Like many before me I am trying to write a proposition in DNF. I have tried to follow all of the previous articles but I'm unsure who to correctly transfer from CNF to DNF. I have done the following
Prop - (p→q)∧(q→p)
= (p→q) = (p∧q)∨(⌐p∧q)∨(⌐p∧⌐q) = (p∧q)∨⌐p = ⌐p∨q
= (q→p) = (q∧p)∨(⌐q∧p)∨(⌐q∧⌐p) = (q∧p)∨⌐q = ⌐q∨p
= (⌐p∨q)∧(⌐q∨p)
From the above I have a conjunction that needs to be changed, do I simply work out the values of each prop and repeat the process for the disjunction?

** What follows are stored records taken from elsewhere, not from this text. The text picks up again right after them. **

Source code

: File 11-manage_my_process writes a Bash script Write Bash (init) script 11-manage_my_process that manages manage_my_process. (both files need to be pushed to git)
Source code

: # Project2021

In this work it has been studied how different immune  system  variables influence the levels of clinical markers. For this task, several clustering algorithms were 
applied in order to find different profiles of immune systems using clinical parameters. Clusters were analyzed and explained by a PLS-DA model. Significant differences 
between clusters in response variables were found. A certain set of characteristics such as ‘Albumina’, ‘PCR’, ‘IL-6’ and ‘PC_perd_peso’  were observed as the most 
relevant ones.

Once you get to $(\neg p \lor q) \land (\neg q \lor p)$ you can proceed by distributing $\land$ over $\lor$:
$(\neg p \lor q) \land (\neg q \lor p) \Leftrightarrow$ (Distribution)
$((\neg p \lor q) \land \neg q) \lor ((\neg p \lor q) \land p)) \Leftrightarrow$ (Distribution * 2)
$(\neg p \land \neg q) \lor (q \land \neg q) \lor (\neg p \land p) \lor (q \land p) \Leftrightarrow$ (Complement * 2)
$(\neg p \land \neg q) \lor \bot \lor \bot \lor (q \land p) \Leftrightarrow$ (Identity * 2)
$(\neg p \land \neg q) \lor (q \land p)$
This end result makes sense: $p \leftrightarrow q$ is true if and only if $p$ and $q$ have the same truth value, i.e. either they are both true, or they are both false, i.e. $(q \land p) \lor (\neg p \land \neg q)$. In fact, this is how I usually rewrite a biconditional in 1 step. It's a good equivalence to put in your 'logic tool box'!